The UK must abandon the imperial fantasy of “global military reach”

Rather than masquerading as a world power, Britain should focus on defending Europe from Russia and itself from terrorism. 

By Paul Mason

One of the trademarks of Soviet generals was to order mass offensives by troops that did not exist. Famished and depleted brigades would be cajoled out of defensive positions, and made to run 50 yards into machine gun fire, in order to prevent their commander from getting court-martialed. The whole charade – beginning with the Spanish Civil War and reprised in 1941 – was, in its origin, political. Soviet communism had always to be seen as an attacking organism, never a defensive one.

As the May administration spirals towards its end, Defence Secretary Gavin Williamson is beginning to sound a lot like one of those Soviet generals. With a defence budget 18 per cent smaller than it was in 2010, he has claimed that Britain is to launch a string of bases that will, after Brexit, make it a “true global player”.

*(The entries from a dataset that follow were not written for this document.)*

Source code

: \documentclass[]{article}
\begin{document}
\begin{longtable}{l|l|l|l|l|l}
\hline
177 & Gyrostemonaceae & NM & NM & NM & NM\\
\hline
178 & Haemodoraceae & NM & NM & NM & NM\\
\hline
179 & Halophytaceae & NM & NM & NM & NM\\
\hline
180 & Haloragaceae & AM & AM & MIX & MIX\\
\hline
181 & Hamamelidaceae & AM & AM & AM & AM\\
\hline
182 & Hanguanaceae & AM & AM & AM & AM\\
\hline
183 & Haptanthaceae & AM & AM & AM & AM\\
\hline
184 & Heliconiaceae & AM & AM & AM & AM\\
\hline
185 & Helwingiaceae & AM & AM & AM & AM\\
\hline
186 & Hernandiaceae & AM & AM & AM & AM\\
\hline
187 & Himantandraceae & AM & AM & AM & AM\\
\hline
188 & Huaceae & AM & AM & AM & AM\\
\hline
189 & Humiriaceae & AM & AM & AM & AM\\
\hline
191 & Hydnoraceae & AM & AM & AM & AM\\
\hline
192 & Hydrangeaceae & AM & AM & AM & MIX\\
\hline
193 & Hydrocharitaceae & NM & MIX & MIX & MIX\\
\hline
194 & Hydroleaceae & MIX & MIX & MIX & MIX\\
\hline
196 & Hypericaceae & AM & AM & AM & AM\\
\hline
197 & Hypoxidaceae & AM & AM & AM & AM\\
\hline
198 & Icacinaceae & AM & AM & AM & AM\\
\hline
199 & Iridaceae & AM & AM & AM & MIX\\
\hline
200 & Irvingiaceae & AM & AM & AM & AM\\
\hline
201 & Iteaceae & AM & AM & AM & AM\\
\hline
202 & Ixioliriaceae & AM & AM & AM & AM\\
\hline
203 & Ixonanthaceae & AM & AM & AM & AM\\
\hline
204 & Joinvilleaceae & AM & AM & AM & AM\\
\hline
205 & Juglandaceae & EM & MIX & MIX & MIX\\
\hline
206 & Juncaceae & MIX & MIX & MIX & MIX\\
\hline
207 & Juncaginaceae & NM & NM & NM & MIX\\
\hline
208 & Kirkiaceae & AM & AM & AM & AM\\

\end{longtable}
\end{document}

When a few refugees made it across the English Channel in ramshackle boats, evading the entire border security and naval apparatus of the “true global player”, the farcical nature of the claim was revealed. Britain does not even have the capability to police its own territorial waters. It is so far from being a “true global player” that – if we had a media capable of doing more than processing MoD press releases – Williamson’s claim would be laughed out of court.

But the philosophy of “global reach” has its roots in the same post-imperial fantasy as hard Brexit. Like the Soviet policy of attacking with non-existent troops, it is based on a political conceit dating back to the early 20th century: that Britain, with 0.87 per cent of the world’s population, can meet defensive commitments close to its borders while policing the rest of the world at will.

The modern policy of “global reach” was first outlined in David Cameron’s 2015 defence review: it committed the UK to a naval base in Bahrain, and envisaged a new expeditionary force of 50,000 personnel, capable of being deployed anywhere in the world.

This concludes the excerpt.